● Instructions for the task
After locating the line containing "- UE4 または UE5 でビルドが通る前提のプログラム", transcribe that line and all following lines exactly, stopping only at the end of the records.

[Dataset items]
^^^^^^^^^^^^^^^^

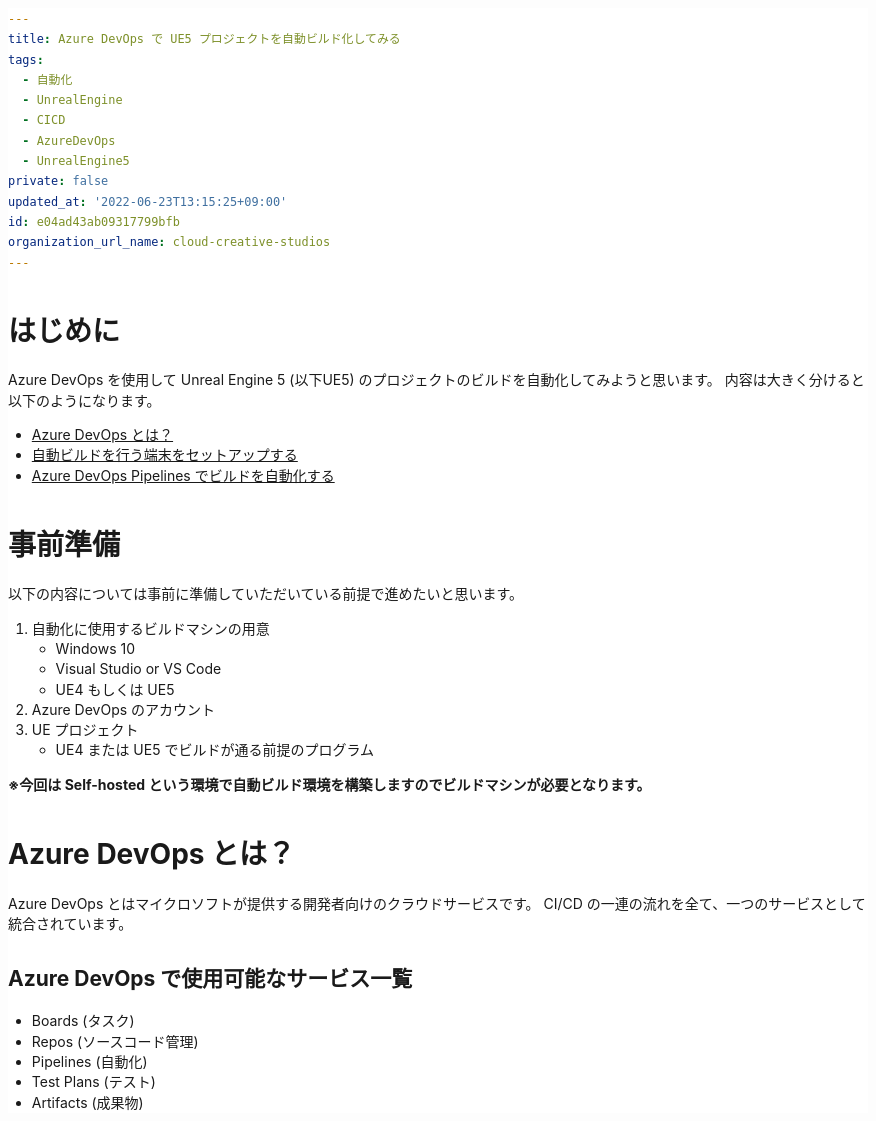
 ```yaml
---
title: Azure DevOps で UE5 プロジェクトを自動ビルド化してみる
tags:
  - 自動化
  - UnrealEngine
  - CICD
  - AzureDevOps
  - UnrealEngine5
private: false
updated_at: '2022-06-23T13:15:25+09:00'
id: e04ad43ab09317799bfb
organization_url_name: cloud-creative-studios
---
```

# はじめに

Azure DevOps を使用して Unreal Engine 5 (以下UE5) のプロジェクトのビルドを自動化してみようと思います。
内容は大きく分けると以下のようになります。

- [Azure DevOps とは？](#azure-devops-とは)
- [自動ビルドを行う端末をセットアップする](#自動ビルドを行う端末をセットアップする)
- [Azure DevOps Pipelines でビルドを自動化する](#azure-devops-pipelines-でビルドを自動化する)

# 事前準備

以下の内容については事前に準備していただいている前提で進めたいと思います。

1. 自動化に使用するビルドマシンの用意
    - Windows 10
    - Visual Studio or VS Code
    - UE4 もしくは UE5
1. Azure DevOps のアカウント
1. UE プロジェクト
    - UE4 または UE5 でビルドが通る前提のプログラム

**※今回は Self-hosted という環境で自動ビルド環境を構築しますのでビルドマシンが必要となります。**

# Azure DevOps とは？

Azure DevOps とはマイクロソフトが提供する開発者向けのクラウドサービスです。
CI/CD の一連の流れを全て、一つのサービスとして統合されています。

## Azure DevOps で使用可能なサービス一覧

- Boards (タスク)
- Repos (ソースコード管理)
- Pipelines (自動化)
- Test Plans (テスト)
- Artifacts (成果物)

^^^^^^^^^^^^^^^^

● Reply to the task
    - UE4 または UE5 でビルドが通る前提のプログラム

**※今回は Self-hosted という環境で自動ビルド環境を構築しますのでビルドマシンが必要となります。**

# Azure DevOps とは？

Azure DevOps とはマイクロソフトが提供する開発者向けのクラウドサービスです。
CI/CD の一連の流れを全て、一つのサービスとして統合されています。

## Azure DevOps で使用可能なサービス一覧

- Boards (タスク)
- Repos (ソースコード管理)
- Pipelines (自動化)
- Test Plans (テスト)
- Artifacts (成果物)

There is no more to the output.